2. Korban anak di bawah umur

Arie mengatakan, tindakan bejat pelaku tersebut dilakukan di rumah korban yang berlokasi di Sekupang.

Ironisnya lagi, korban yang dipaksa melayani nafsunya tersebut diketahui masih berusia 9 dan 11 tahun.

Saat melangsungkan aksinya itu, oleh pelaku difoto dan direkam sendiri. Oleh pelaku, konten pornografi tersebut selain disimpan di surat elektronik juga disebar ke media sosial dan komunitasnya.

Untuk mempertanggungjawabkan perbuatannya itu, pelaku kini langsung diamankan ke Mapolda Kepri untuk dilakukan proses hukum lebih lanjut.

3. Dikenakan pasal berlapis

Masih dikatakan Arie, dalam pengungkapan kasus tersebut polisi juga mengamankan sejumlah barang bukti, antara lain tiga ponsel, laptop, cincin, dan memory card.

Atas perbuatan bejat yang dilakukan tersebut, pelaku akan dijerat dengan pasal berlapis.

Pelaku disangka melanggar Pasal 32 jo Pasal 6 dan atau Pasal 29 jo Pasal 4 ayat 1 dan atau Pasal 37 jo Pasal 11 Undang-Undang Nomor 44 Tahun 2008 tentang Pornografi.

Selain itu, Pasal 45 ayat 1 jo Pasal 27 ayat 1 Undang-Undang Nomor 19 Tahun 2016 tentang Perubahan UU Nomor 11 Tahun 2008 tentang Informasi dan Transaksi Elektronik.

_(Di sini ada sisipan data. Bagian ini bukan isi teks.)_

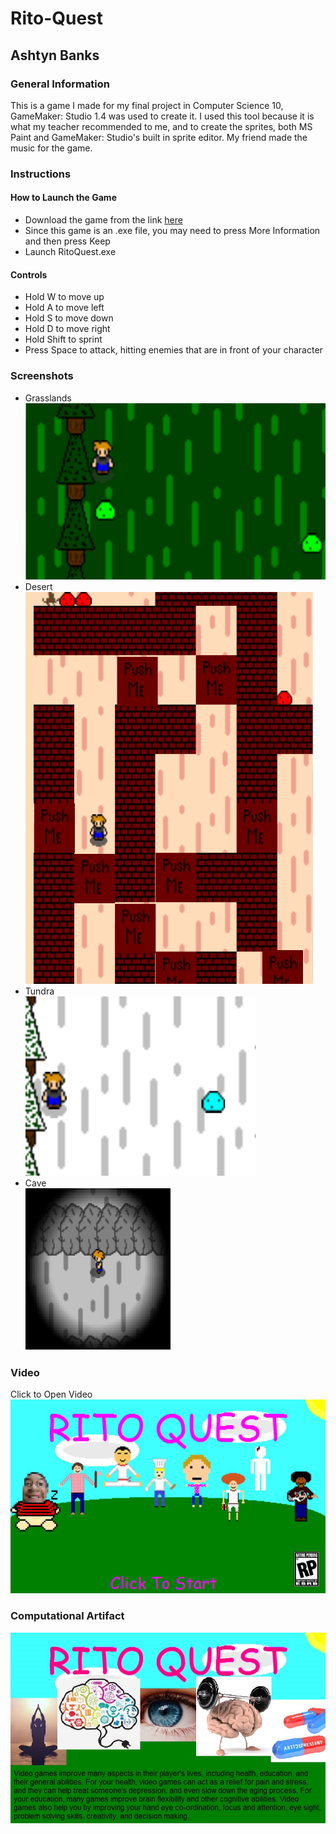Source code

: # Rito-Quest
## Ashtyn Banks
### General Information
This is a game I made for my final project in Computer Science 10, GameMaker: Studio 1.4 was used to create it. I used this tool because it is what my teacher recommended to me, and to create the sprites, both MS Paint and GameMaker: Studio's built in sprite editor. My friend made the music for the game.
### Instructions
#### How to Launch the Game
* Download the game from the link <a href="https://github.com/AB-Portfolio/Rito-Quest/blob/master/RitoQuest.exe">here</a>
* Since this game is an .exe file, you may need to press More Information and then press Keep
* Launch RitoQuest.exe
#### Controls
* Hold W to move up
* Hold A to move left
* Hold S to move down
* Hold D to move right
* Hold Shift to sprint 
* Press Space to attack, hitting enemies that are in front of your character
### Screenshots
* Grasslands  <br />
![alt text](https://github.com/AB-Portfolio/Rito-Quest/blob/master/Grasslands.PNG "Grasslands")
* Desert  <br />
![alt text](https://github.com/AB-Portfolio/Rito-Quest/blob/master/Desert.PNG "Desert")
* Tundra  <br />
![alt text](https://github.com/AB-Portfolio/Rito-Quest/blob/master/Tundra.PNG "Tundra")
* Cave  <br />
![alt text](https://github.com/AB-Portfolio/Rito-Quest/blob/master/Cave.PNG "Cave")
### Video
Click to Open Video
[![](https://github.com/AB-Portfolio/Rito-Quest/blob/master/Thumbnail.jpg)](https://youtu.be/avcCyUMNyk8)
### Computational Artifact
![alt text](https://github.com/AB-Portfolio/Rito-Quest/blob/master/RitoQuest.jpg "Cover")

Pelaku juga terancam pasal dalam Undang-Undang Pelindungan Anak.

4. Kepala Bapelkes kaget

Sementara itu, Kepala Balai Pelatihan Kesehatan (Bapelkes) Batam, Kepulauan Riau (Kepri) Asep Zainal Mustofa mengaku terkejut dengan penangkapan yang dilakukan polisi.

Sebab, bawahannya tersebut selama ini dikenal santun dan dianggap berperilaku biasa.

“Saya sangat kaget, soalnya dalam keseharian dia biasa saja bahkan dikenal santun," kata Asep di Mapolda Kepri, Jumat (20/11/2020) sore kemarin.

"Jujur, kasus ini menjadi pukulan berat bagi Bapelkes," terangnya.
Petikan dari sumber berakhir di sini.